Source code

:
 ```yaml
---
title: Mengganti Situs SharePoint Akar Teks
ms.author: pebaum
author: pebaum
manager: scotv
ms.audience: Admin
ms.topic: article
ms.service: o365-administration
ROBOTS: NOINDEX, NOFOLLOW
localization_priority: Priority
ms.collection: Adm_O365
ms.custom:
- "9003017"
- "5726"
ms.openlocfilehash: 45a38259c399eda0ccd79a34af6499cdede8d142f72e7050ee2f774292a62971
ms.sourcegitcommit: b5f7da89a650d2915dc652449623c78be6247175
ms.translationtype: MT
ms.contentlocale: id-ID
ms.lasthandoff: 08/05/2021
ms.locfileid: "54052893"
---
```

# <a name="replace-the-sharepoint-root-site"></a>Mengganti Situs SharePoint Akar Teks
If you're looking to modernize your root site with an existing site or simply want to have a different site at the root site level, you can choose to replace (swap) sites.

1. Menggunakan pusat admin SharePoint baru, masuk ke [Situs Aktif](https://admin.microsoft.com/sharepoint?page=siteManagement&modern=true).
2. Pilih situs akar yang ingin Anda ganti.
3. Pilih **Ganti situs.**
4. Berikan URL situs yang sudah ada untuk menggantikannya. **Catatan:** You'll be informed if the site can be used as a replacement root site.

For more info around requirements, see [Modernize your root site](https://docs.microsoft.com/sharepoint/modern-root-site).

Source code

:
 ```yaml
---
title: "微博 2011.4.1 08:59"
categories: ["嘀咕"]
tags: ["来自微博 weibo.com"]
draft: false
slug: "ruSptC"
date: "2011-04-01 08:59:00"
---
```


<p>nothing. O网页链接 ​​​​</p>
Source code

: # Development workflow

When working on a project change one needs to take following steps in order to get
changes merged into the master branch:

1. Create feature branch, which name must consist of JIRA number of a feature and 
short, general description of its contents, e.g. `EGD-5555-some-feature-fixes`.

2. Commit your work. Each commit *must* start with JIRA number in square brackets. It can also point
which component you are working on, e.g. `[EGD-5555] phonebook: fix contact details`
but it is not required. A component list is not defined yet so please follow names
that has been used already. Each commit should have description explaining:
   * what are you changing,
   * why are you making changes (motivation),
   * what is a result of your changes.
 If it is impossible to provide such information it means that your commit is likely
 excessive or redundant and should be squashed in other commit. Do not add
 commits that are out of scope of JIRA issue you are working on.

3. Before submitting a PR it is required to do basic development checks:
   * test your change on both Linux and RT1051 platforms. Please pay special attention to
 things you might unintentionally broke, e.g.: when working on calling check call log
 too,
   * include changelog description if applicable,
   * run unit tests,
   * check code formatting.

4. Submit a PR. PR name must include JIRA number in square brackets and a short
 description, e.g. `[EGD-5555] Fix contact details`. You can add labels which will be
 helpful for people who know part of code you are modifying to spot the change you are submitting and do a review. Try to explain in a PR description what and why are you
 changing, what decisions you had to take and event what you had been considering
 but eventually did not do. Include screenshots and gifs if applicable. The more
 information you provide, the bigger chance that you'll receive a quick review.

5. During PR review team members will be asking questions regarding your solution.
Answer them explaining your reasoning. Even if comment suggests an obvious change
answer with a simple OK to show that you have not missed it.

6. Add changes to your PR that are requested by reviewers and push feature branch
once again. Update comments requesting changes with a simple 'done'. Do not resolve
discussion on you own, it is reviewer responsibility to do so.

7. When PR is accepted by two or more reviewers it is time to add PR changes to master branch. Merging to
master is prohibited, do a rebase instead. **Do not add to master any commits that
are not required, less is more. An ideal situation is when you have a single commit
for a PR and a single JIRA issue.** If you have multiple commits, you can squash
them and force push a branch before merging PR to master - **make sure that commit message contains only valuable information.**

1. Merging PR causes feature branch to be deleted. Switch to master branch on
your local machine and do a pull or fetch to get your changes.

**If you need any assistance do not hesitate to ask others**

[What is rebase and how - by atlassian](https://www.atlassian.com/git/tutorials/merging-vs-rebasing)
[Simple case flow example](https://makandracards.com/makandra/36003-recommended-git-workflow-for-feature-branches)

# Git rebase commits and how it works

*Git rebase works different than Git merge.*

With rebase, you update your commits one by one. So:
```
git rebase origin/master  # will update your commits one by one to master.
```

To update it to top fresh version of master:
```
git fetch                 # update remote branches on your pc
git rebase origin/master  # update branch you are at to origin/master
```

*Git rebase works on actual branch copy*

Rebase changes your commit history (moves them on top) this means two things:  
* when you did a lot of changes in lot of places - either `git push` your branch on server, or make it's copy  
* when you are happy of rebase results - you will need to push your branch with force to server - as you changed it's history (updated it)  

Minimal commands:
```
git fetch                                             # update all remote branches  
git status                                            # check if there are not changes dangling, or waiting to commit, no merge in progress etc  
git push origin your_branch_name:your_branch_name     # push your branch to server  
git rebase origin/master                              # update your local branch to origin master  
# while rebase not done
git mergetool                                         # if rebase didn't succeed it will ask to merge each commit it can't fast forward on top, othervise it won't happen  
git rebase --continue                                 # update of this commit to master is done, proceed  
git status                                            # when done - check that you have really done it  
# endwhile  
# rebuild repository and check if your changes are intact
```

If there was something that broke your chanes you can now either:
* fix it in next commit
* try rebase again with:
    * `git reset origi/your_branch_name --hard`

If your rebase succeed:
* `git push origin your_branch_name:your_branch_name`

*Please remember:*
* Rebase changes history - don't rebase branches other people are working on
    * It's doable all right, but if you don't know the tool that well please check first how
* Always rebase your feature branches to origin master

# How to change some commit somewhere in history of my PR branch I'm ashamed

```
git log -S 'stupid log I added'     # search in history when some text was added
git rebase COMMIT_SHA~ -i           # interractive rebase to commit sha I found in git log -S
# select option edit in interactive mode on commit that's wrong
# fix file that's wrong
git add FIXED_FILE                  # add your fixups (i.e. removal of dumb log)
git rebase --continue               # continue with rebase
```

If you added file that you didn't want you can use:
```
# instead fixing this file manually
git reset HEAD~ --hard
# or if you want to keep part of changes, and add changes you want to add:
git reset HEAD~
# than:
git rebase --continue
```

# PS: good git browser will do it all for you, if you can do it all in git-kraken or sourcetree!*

====

**Work task**
Count lines, not occurrences: report how many lines in the entries above include the word "details", as a number alone.

**Answer to this task**
2